I want to flip the table. I want to reach across and break his nose, but I don’t. I just sit there, letting the doubt drip into my brain, corroding the tiny bit of certainty I have left.

I try to remember if Ash ever mentioned these guys, this party, this fucking photo. I can’t.

All I remember is the look on his face after the last game, blood on his chin, laughing at the ref’s expense, like he was daring the world to knock him down again.

Vincent pockets the phone, finishes his beer in one long swallow, and stands. "I’m sorry," he says, and for a second it almost sounds like he means it. "You deserve to know who you’re trusting."

He’s gone before I can respond, leaving me with the empty glass, the broken coaster, and a head full of poison.

The next few days are a blur. I ignore Ash’s texts, all variations on "Can we talk?" and "D, please."

I change my gym schedule, running late at night so I don’t have to see him on the treadmill, on the rower, anywhere at all.

At practice, I keep to myself, eyes on the puck, ignoring the way Ash looks at me across the ice, the way he hovers in the tunnel like he’s hoping I’ll walk past and say anything at all.

The locker room is colder now. Nobody says it out loud, but the silence is thick enough to suffocate.

I tune it all out, counting saves, sets, miles, anything to drown out the memory of Vincent’s voice, "You deserve to know who you’re trusting."

By Friday, I’ve got the routine down. Skate, shower, eat, repeat. Don’t answer texts. Don’t make eye contact. Don’t let yourself think about anything except the next game.

That night, I sit on the edge of my bed, scrolling through the missed calls. Ash’s name is at the top, unread.

The urge to call him, to scream or explain or just hear his voice, is so strong my thumb hovers over the button for a full minute.

Instead, I turn the phone facedown, and lie back in the dark, letting the silence fill every part of me.

If I dream, I don’t remember.

All I know is that when I wake, I check my phone again, and it’s still just his name, and the empty space underneath, waiting for me to do something.

I do nothing.

———

The Uber stops at the curb, right in front of the pomegranate tree that’s dropped fruit all over the cracked sidewalk.

It’s dusk in Oakland, the kind of California twilight that turns the whole neighborhood lavender, makes the houses look like cutouts against a flat, painted sky.

I sit in the back seat with the engine running, staring at the porch light, not ready to move.

The driver glances at me in the mirror. “You good, man?”

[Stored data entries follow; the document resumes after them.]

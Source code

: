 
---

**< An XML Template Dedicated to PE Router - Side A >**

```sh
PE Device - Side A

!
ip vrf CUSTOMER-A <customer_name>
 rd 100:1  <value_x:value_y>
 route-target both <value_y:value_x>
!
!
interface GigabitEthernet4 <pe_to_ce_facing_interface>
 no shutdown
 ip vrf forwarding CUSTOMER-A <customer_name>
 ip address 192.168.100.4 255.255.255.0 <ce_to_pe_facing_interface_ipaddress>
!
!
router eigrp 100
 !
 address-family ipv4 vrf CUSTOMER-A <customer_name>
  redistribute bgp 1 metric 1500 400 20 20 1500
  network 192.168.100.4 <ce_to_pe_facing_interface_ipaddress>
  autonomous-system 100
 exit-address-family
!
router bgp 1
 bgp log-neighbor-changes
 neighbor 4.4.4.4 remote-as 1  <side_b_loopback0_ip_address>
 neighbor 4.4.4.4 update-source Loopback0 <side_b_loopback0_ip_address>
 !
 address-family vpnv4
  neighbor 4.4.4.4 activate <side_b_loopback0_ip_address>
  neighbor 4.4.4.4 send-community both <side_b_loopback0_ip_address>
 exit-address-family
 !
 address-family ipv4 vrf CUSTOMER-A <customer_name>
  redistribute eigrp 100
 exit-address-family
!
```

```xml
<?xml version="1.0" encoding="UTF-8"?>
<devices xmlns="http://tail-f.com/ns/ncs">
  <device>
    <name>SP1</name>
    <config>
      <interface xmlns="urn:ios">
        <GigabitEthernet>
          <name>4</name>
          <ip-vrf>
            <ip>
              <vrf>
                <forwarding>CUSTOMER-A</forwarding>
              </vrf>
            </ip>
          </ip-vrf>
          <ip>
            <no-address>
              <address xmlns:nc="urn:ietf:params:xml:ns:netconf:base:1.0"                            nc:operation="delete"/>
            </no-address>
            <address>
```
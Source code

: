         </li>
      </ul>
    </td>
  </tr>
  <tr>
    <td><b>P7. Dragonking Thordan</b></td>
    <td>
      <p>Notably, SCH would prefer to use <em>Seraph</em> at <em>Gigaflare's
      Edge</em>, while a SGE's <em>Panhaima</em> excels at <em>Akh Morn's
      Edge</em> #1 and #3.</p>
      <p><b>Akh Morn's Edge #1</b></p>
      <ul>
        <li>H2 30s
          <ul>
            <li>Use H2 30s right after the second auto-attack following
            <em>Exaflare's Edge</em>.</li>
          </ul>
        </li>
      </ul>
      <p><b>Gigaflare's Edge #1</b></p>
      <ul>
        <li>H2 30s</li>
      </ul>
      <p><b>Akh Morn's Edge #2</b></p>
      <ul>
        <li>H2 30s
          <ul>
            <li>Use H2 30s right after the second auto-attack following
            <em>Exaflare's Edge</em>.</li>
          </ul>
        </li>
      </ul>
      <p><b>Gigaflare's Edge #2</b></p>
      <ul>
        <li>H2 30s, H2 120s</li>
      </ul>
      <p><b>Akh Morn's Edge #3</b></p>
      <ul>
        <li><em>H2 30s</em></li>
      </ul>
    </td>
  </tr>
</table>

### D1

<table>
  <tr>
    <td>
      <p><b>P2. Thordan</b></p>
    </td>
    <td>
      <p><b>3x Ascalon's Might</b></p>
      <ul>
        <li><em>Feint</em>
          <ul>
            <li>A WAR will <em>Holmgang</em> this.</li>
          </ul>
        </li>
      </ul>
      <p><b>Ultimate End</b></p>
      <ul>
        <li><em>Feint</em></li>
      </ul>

I nod, but my hands are locked around the duffel in my lap, white-knuckle tight. “Yeah. Sorry.” I get out, sling the bag over my shoulder, and walk up the steps.

Before I even hit the doorbell, the front door opens.

My mother is there, in a t-shirt and workout pants, hair wrapped in a scarf, face bare and so open it hurts to look at.

She doesn’t speak. She just wraps me up, both arms, and holds me against her chest like she’s afraid I’ll blow away if she lets go.